* [TASK INSTRUCTIONS]
An exact transcription of every entry is required. Images are not part of it.

-- RECORDS follows --

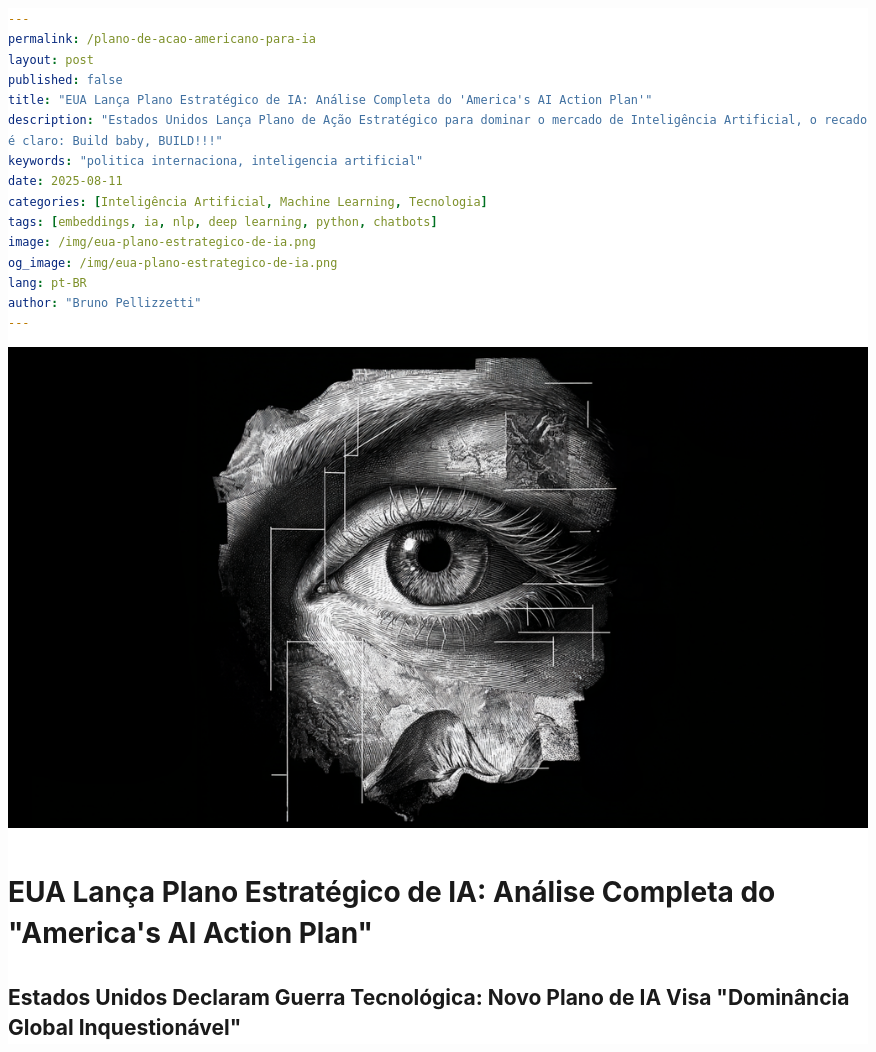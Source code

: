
 ```yaml
---
permalink: /plano-de-acao-americano-para-ia
layout: post
published: false
title: "EUA Lança Plano Estratégico de IA: Análise Completa do 'America's AI Action Plan'"
description: "Estados Unidos Lança Plano de Ação Estratégico para dominar o mercado de Inteligência Artificial, o recado é claro: Build baby, BUILD!!!"
keywords: "politica internaciona, inteligencia artificial"
date: 2025-08-11
categories: [Inteligência Artificial, Machine Learning, Tecnologia]
tags: [embeddings, ia, nlp, deep learning, python, chatbots]
image: /img/eua-plano-estrategico-de-ia.png
og_image: /img/eua-plano-estrategico-de-ia.png
lang: pt-BR
author: "Bruno Pellizzetti"
---
```


![Análise Completa do "America's AI Action Plan](/img/eua-plano-estrategico-de-ia.png)

# EUA Lança Plano Estratégico de IA: Análise Completa do "America's AI Action Plan"

## Estados Unidos Declaram Guerra Tecnológica: Novo Plano de IA Visa "Dominância Global Inquestionável"
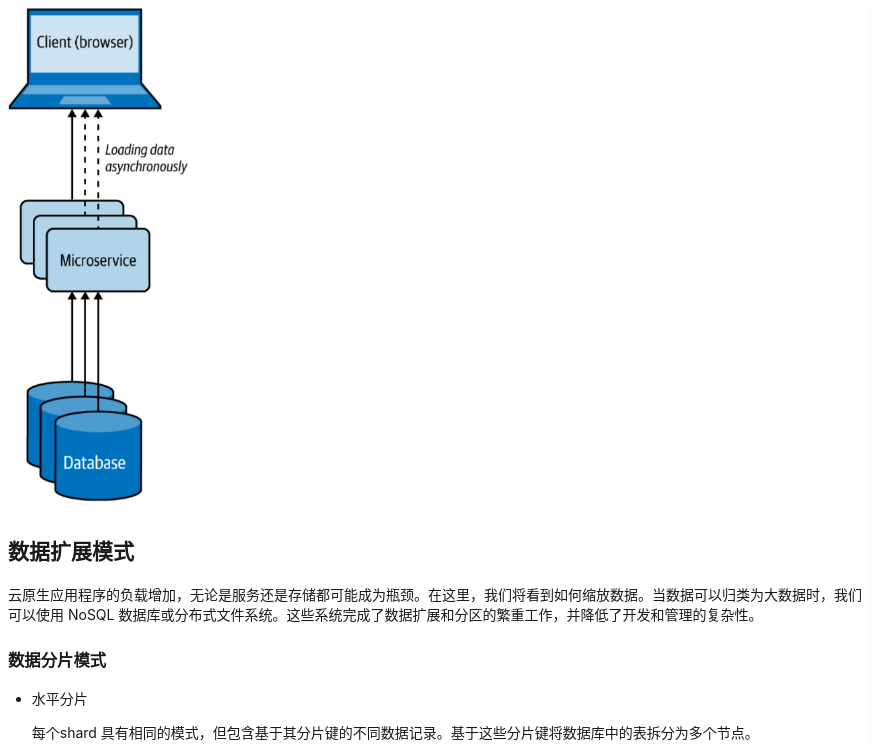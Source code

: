 <img src="PatternForCloudNative.assets/image-20220113144422951.png" alt="image-20220113144422951" style="zoom:67%;" />

## 数据扩展模式

云原生应用程序的负载增加，无论是服务还是存储都可能成为瓶颈。在这里，我们将看到如何缩放数据。当数据可以归类为大数据时，我们可以使用 NoSQL 数据库或分布式文件系统。这些系统完成了数据扩展和分区的繁重工作，并降低了开发和管理的复杂性。

### 数据分片模式

- 水平分片

  每个shard 具有相同的模式，但包含基于其分片键的不同数据记录。基于这些分片键将数据库中的表拆分为多个节点。
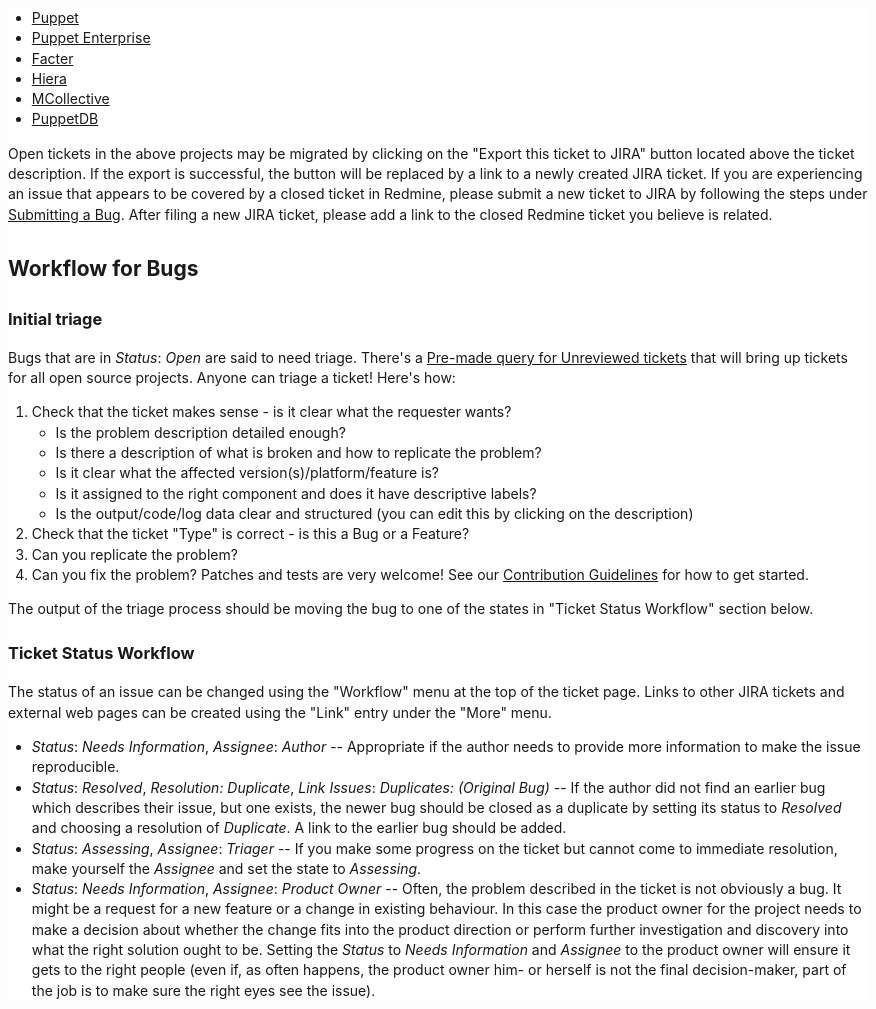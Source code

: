 - [Puppet](http://projects.puppetlabs.com/projects/puppet/issues)
- [Puppet Enterprise](http://projects.puppetlabs.com/projects/puppet-enterprise/issues)
- [Facter](http://projects.puppetlabs.com/projects/facter/issues)
- [Hiera](http://projects.puppetlabs.com/projects/hiera/issues)
- [MCollective](http://projects.puppetlabs.com/projects/mcollective/issues)
- [PuppetDB](http://projects.puppetlabs.com/projects/puppetdb/issues)

Open tickets in the above projects may be migrated by clicking on the "Export this ticket to JIRA" button located above the ticket description.
If the export is successful, the button will be replaced by a link to a newly created JIRA ticket.
If you are experiencing an issue that appears to be covered by a closed ticket in Redmine, please submit a new ticket to JIRA by following the steps under [Submitting a Bug](#submitting-a-bug).
After filing a new JIRA ticket, please add a link to the closed Redmine ticket you believe is related.


## Workflow for Bugs

### Initial triage

Bugs that are in *Status*: _Open_ are said to need triage.
There's a [Pre-made query for Unreviewed tickets](https://tickets.puppetlabs.com/issues/?filter=11300) that will bring up tickets for all open source projects.
Anyone can triage a ticket! Here's how:

1. Check that the ticket makes sense - is it clear what the requester wants?
    * Is the problem description detailed enough?
    * Is there a description of what is broken and how to replicate the problem?
    * Is it clear what the affected version(s)/platform/feature is?
    * Is it assigned to the right component and does it have descriptive labels?
    * Is the output/code/log data clear and structured (you can edit this by clicking on the description)
2. Check that the ticket "Type" is correct - is this a Bug or a Feature?
3. Can you replicate the problem?
4. Can you fix the problem?  Patches and tests are very welcome! See our [Contribution Guidelines](https://github.com/puppetlabs/puppet/blob/master/CONTRIBUTING.md) for how to get started.

The output of the triage process should be moving the bug to one of the states in "Ticket Status Workflow" section below.

### Ticket Status Workflow

The status of an issue can be changed using the "Workflow" menu at the top of the ticket page.
Links to other JIRA tickets and external web pages can be created using the "Link" entry under the "More" menu.

* *Status*: _Needs Information_, *Assignee*: _Author_ -- Appropriate if the author needs to provide more information to make the issue reproducible.
* *Status*: _Resolved_, *Resolution:* _Duplicate_, *Link Issues*: _Duplicates: (Original Bug)_ -- If the author did not find an earlier bug which describes their issue, but one exists, the newer bug should be closed as a duplicate by setting its status to _Resolved_ and choosing a resolution of _Duplicate_.
  A link to the earlier bug should be added.
* *Status*: _Assessing_, *Assignee*: _Triager_ -- If you make some progress on the ticket but cannot come to immediate resolution, make yourself the *Assignee* and set the state to _Assessing_.
* *Status*: _Needs Information_, *Assignee*: _Product Owner_ -- Often, the problem described in the ticket is not obviously a bug.
  It might be a request for a new feature or a change in existing behaviour.
  In this case the product owner for the project needs to make a decision about whether the change fits into the product direction or perform further investigation and discovery into what the right solution ought to be.
  Setting the *Status* to _Needs Information_ and *Assignee* to the product owner will ensure it gets to the right people (even if, as often happens, the product owner him- or herself is not the final decision-maker, part of the job is to make sure the right eyes see the issue).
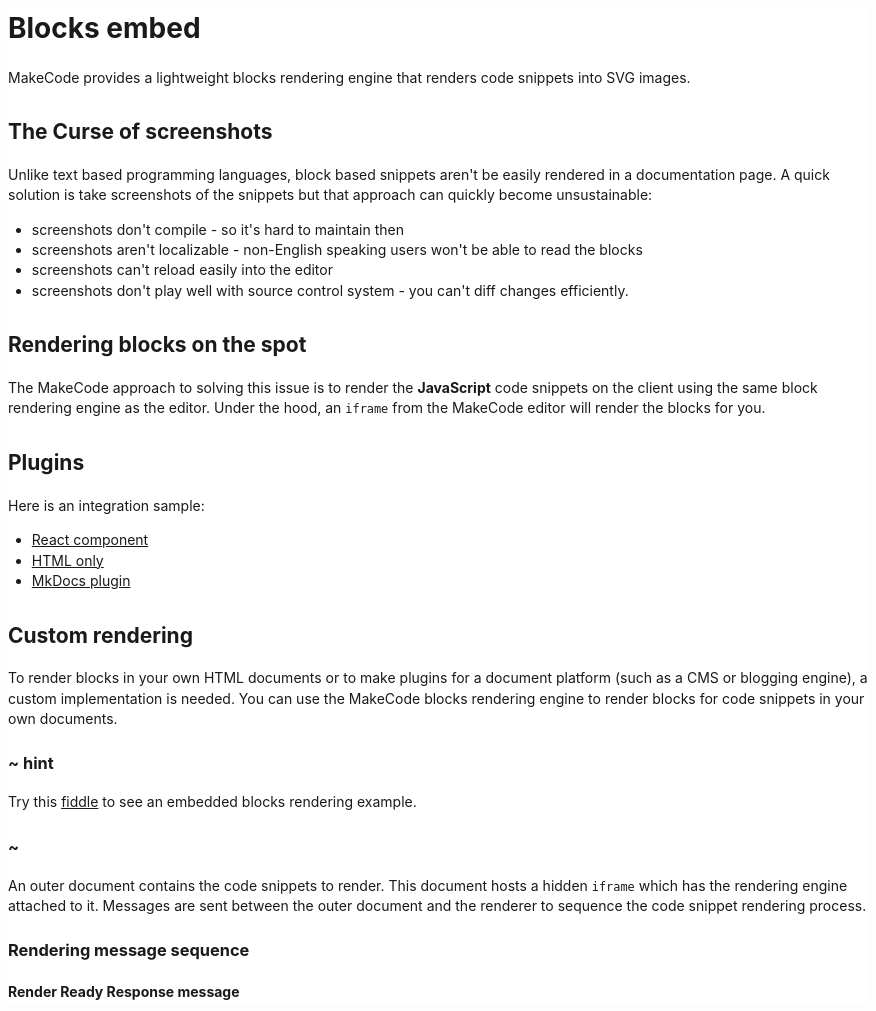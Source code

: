# Blocks embed

MakeCode provides a lightweight blocks rendering engine that renders code snippets into SVG images. 

## The Curse of screenshots

Unlike text based programming languages, block based snippets aren't be easily rendered in a documentation page.
A quick solution is take screenshots of the snippets but that approach can quickly become unsustainable:

* screenshots don't compile - so it's hard to maintain then
* screenshots aren't localizable - non-English speaking users won't be able to read the blocks
* screenshots can't reload easily into the editor
* screenshots don't play well with source control system - you can't diff changes efficiently.

## Rendering blocks on the spot

The MakeCode approach to solving this issue is to render the **JavaScript** code snippets on the client using the same block rendering engine as the editor. Under the hood, an ``iframe`` from the MakeCode editor will render the blocks for you.

## Plugins

Here is an integration sample:

* [React component](https://github.com/microsoft/pxt-react-extension-template/blob/master/src/components/snippet.tsx)
* [HTML only](https://jsfiddle.net/ndyz1d57/80/)
* [MkDocs plugin](https://microsoft.github.io/pxt-mkdocs-sample/)

## Custom rendering

To render blocks in your own HTML documents or to make plugins for a document platform (such as a CMS or blogging engine), a custom implementation is needed. You can use the MakeCode blocks rendering engine to render blocks for code snippets in your own documents.

### ~ hint

Try this [fiddle](https://jsfiddle.net/ndyz1d57/80/) to see an embedded blocks rendering example.

### ~

An outer document contains the code snippets to render. This document hosts a hidden ``iframe`` which has the rendering engine attached to it. Messages are sent between the outer document and the renderer to sequence the code snippet rendering process.

### Rendering message sequence

#### Render Ready Response message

-- RECORDS concluded --

* [EXERCISE OUTPUT]
Source code

:
 ```yaml
---
permalink: /plano-de-acao-americano-para-ia
layout: post
published: false
title: "EUA Lança Plano Estratégico de IA: Análise Completa do 'America's AI Action Plan'"
description: "Estados Unidos Lança Plano de Ação Estratégico para dominar o mercado de Inteligência Artificial, o recado é claro: Build baby, BUILD!!!"
keywords: "politica internaciona, inteligencia artificial"
date: 2025-08-11
categories: [Inteligência Artificial, Machine Learning, Tecnologia]
tags: [embeddings, ia, nlp, deep learning, python, chatbots]
image: /img/eua-plano-estrategico-de-ia.png
og_image: /img/eua-plano-estrategico-de-ia.png
lang: pt-BR
author: "Bruno Pellizzetti"
---
```


![Análise Completa do "America's AI Action Plan](/img/eua-plano-estrategico-de-ia.png)

# EUA Lança Plano Estratégico de IA: Análise Completa do "America's AI Action Plan"

## Estados Unidos Declaram Guerra Tecnológica: Novo Plano de IA Visa "Dominância Global Inquestionável"
Source code

: <img src="PatternForCloudNative.assets/image-20220113144422951.png" alt="image-20220113144422951" style="zoom:67%;" />

## 数据扩展模式

云原生应用程序的负载增加，无论是服务还是存储都可能成为瓶颈。在这里，我们将看到如何缩放数据。当数据可以归类为大数据时，我们可以使用 NoSQL 数据库或分布式文件系统。这些系统完成了数据扩展和分区的繁重工作，并降低了开发和管理的复杂性。

### 数据分片模式

- 水平分片

  每个shard 具有相同的模式，但包含基于其分片键的不同数据记录。基于这些分片键将数据库中的表拆分为多个节点。
Source code

: - [Puppet](http://projects.puppetlabs.com/projects/puppet/issues)
- [Puppet Enterprise](http://projects.puppetlabs.com/projects/puppet-enterprise/issues)
- [Facter](http://projects.puppetlabs.com/projects/facter/issues)
- [Hiera](http://projects.puppetlabs.com/projects/hiera/issues)
- [MCollective](http://projects.puppetlabs.com/projects/mcollective/issues)
- [PuppetDB](http://projects.puppetlabs.com/projects/puppetdb/issues)

Open tickets in the above projects may be migrated by clicking on the "Export this ticket to JIRA" button located above the ticket description.
If the export is successful, the button will be replaced by a link to a newly created JIRA ticket.
If you are experiencing an issue that appears to be covered by a closed ticket in Redmine, please submit a new ticket to JIRA by following the steps under [Submitting a Bug](#submitting-a-bug).
After filing a new JIRA ticket, please add a link to the closed Redmine ticket you believe is related.


## Workflow for Bugs

### Initial triage

Bugs that are in *Status*: _Open_ are said to need triage.
There's a [Pre-made query for Unreviewed tickets](https://tickets.puppetlabs.com/issues/?filter=11300) that will bring up tickets for all open source projects.
Anyone can triage a ticket! Here's how:

1. Check that the ticket makes sense - is it clear what the requester wants?
    * Is the problem description detailed enough?
    * Is there a description of what is broken and how to replicate the problem?
    * Is it clear what the affected version(s)/platform/feature is?
    * Is it assigned to the right component and does it have descriptive labels?
    * Is the output/code/log data clear and structured (you can edit this by clicking on the description)
2. Check that the ticket "Type" is correct - is this a Bug or a Feature?
3. Can you replicate the problem?
4. Can you fix the problem?  Patches and tests are very welcome! See our [Contribution Guidelines](https://github.com/puppetlabs/puppet/blob/master/CONTRIBUTING.md) for how to get started.

The output of the triage process should be moving the bug to one of the states in "Ticket Status Workflow" section below.

### Ticket Status Workflow

The status of an issue can be changed using the "Workflow" menu at the top of the ticket page.
Links to other JIRA tickets and external web pages can be created using the "Link" entry under the "More" menu.

* *Status*: _Needs Information_, *Assignee*: _Author_ -- Appropriate if the author needs to provide more information to make the issue reproducible.
* *Status*: _Resolved_, *Resolution:* _Duplicate_, *Link Issues*: _Duplicates: (Original Bug)_ -- If the author did not find an earlier bug which describes their issue, but one exists, the newer bug should be closed as a duplicate by setting its status to _Resolved_ and choosing a resolution of _Duplicate_.
  A link to the earlier bug should be added.
* *Status*: _Assessing_, *Assignee*: _Triager_ -- If you make some progress on the ticket but cannot come to immediate resolution, make yourself the *Assignee* and set the state to _Assessing_.
* *Status*: _Needs Information_, *Assignee*: _Product Owner_ -- Often, the problem described in the ticket is not obviously a bug.
  It might be a request for a new feature or a change in existing behaviour.
  In this case the product owner for the project needs to make a decision about whether the change fits into the product direction or perform further investigation and discovery into what the right solution ought to be.
  Setting the *Status* to _Needs Information_ and *Assignee* to the product owner will ensure it gets to the right people (even if, as often happens, the product owner him- or herself is not the final decision-maker, part of the job is to make sure the right eyes see the issue).
Source code

:# Blocks embed

MakeCode provides a lightweight blocks rendering engine that renders code snippets into SVG images. 

## The Curse of screenshots

Unlike text based programming languages, block based snippets aren't be easily rendered in a documentation page.
A quick solution is take screenshots of the snippets but that approach can quickly become unsustainable:

* screenshots don't compile - so it's hard to maintain then
* screenshots aren't localizable - non-English speaking users won't be able to read the blocks
* screenshots can't reload easily into the editor
* screenshots don't play well with source control system - you can't diff changes efficiently.

## Rendering blocks on the spot

The MakeCode approach to solving this issue is to render the **JavaScript** code snippets on the client using the same block rendering engine as the editor. Under the hood, an ``iframe`` from the MakeCode editor will render the blocks for you.

## Plugins

Here is an integration sample:

* [React component](https://github.com/microsoft/pxt-react-extension-template/blob/master/src/components/snippet.tsx)
* [HTML only](https://jsfiddle.net/ndyz1d57/80/)
* [MkDocs plugin](https://microsoft.github.io/pxt-mkdocs-sample/)

## Custom rendering

To render blocks in your own HTML documents or to make plugins for a document platform (such as a CMS or blogging engine), a custom implementation is needed. You can use the MakeCode blocks rendering engine to render blocks for code snippets in your own documents.

### ~ hint

Try this [fiddle](https://jsfiddle.net/ndyz1d57/80/) to see an embedded blocks rendering example.

### ~

An outer document contains the code snippets to render. This document hosts a hidden ``iframe`` which has the rendering engine attached to it. Messages are sent between the outer document and the renderer to sequence the code snippet rendering process.

### Rendering message sequence

#### Render Ready Response message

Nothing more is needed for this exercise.